Susan Polgar is allowed to hold a girls championship on her own, and the players will have their games rated by the USCF, but the event will no longer be recognized by the USCF as a national event.
In a related story, this brings to a climax a long controversy between myself and various figures within the USCF regarding how USCF politics ought to be reported to the outside world. I first broke this story last month when I stated that the USCF "may" not renew the Polgar contract. People took issue with this statement, saying that without any official announcement, such speculation was unwarranted. My position was (and is) that chess politics ought to be reported like regular politics: all factors ought to be taken into account when deciding on the merits of the story, not just whether or not officials have made a statement.
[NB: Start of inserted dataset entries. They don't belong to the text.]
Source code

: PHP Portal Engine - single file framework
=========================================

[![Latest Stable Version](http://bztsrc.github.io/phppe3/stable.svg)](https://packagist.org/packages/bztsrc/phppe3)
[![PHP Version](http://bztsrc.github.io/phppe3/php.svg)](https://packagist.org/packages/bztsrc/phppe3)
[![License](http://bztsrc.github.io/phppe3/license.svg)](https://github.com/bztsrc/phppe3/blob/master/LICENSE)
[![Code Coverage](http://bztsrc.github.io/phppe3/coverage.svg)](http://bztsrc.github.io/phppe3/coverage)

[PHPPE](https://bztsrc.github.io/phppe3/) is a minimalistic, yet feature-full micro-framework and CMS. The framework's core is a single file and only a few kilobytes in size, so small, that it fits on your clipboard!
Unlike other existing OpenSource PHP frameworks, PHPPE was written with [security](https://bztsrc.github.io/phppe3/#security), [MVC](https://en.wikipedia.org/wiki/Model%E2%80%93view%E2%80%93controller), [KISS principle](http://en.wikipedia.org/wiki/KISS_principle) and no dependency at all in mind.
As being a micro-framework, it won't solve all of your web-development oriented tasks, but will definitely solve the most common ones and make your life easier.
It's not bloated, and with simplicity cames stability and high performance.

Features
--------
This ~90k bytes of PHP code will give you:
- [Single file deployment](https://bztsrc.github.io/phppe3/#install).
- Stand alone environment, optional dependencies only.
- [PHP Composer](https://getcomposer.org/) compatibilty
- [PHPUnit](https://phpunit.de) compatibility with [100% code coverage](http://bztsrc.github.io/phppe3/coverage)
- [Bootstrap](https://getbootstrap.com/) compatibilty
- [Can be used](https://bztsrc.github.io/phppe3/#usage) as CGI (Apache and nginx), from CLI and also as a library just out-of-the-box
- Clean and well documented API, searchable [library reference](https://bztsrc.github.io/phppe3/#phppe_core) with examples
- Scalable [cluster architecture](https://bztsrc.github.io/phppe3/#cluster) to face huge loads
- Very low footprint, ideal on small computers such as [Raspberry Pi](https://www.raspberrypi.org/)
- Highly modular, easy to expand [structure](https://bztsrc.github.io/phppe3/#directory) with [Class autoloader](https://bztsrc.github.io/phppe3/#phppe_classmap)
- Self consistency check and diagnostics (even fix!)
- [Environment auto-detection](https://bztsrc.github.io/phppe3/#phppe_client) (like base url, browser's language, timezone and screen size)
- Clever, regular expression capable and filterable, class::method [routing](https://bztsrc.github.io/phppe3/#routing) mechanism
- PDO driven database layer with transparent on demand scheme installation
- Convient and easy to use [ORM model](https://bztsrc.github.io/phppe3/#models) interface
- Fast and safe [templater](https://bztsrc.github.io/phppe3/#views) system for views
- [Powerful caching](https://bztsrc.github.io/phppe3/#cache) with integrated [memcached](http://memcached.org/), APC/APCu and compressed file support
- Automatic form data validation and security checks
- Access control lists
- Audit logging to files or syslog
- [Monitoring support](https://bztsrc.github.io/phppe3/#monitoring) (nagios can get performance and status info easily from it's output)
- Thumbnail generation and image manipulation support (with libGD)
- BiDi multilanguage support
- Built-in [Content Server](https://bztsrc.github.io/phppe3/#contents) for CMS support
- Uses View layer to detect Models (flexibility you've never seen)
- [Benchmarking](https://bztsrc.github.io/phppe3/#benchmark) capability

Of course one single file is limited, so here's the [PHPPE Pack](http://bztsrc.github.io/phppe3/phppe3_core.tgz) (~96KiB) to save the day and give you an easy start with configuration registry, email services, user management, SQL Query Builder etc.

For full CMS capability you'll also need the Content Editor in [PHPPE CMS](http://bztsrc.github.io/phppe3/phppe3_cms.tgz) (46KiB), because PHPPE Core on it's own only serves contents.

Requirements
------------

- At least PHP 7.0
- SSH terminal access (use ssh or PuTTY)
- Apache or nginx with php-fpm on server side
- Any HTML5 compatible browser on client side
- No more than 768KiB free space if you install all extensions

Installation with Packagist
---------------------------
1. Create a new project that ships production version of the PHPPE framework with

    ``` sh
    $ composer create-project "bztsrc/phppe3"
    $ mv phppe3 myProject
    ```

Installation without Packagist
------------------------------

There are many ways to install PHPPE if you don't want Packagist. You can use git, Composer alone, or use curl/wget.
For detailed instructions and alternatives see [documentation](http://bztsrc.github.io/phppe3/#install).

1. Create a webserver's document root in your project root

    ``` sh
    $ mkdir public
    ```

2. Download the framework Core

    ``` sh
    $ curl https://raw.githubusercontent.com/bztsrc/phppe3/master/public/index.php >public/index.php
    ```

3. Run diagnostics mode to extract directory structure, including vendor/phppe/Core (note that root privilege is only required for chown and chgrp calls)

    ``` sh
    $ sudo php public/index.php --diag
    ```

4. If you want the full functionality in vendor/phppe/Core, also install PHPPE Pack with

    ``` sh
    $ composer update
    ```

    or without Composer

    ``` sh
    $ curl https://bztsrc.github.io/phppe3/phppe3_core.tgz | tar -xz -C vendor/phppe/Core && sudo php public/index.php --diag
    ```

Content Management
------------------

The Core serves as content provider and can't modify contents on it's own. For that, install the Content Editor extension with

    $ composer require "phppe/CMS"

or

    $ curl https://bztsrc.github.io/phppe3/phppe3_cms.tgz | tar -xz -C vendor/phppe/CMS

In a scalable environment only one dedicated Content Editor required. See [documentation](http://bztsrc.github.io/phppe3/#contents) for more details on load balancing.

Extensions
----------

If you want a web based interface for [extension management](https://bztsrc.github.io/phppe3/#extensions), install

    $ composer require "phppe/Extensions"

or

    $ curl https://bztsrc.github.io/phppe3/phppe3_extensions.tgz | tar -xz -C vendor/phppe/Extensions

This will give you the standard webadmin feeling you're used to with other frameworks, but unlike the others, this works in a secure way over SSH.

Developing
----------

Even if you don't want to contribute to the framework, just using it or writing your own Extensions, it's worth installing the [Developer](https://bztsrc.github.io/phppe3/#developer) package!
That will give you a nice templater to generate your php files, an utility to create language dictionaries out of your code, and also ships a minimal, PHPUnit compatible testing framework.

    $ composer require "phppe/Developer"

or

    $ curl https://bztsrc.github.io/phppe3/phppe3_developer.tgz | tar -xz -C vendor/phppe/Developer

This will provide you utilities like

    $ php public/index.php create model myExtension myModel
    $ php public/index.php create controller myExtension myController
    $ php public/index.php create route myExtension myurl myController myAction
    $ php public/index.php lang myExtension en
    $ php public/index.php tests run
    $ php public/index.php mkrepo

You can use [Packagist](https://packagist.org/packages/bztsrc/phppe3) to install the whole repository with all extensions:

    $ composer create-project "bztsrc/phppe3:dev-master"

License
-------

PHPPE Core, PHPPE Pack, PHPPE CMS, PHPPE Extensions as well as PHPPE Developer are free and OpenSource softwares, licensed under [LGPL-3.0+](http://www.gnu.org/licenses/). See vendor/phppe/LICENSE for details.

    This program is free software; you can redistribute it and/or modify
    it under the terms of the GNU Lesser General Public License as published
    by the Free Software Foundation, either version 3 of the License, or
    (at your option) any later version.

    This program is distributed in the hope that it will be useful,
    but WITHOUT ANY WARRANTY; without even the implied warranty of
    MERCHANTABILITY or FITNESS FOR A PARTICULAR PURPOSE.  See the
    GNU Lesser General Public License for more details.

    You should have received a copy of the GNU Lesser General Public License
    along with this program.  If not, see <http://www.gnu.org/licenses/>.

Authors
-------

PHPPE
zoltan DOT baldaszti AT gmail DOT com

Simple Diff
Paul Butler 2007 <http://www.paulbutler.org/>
In any case, my story turned out to be true.
And in yet another story related to this, a plethora of challenges were raised to my after-the-fact questioning of the USCF Board's official actions. USCF folks didn't want this story to come out before the event and they opposed the story coming out after the event, too.
Footnote: The announcement.
The contract between USCF and Susan Polgar to recognize the Polgar Invitational as a national event expired with the 2009 tournament. This has been a fine event, has an outstanding sponsor in Texas Tech, and we hope that it will continue. Even though it is no longer a national, Susan Polgar has the right to organize it, as well as other tournaments, as USCF-rated events.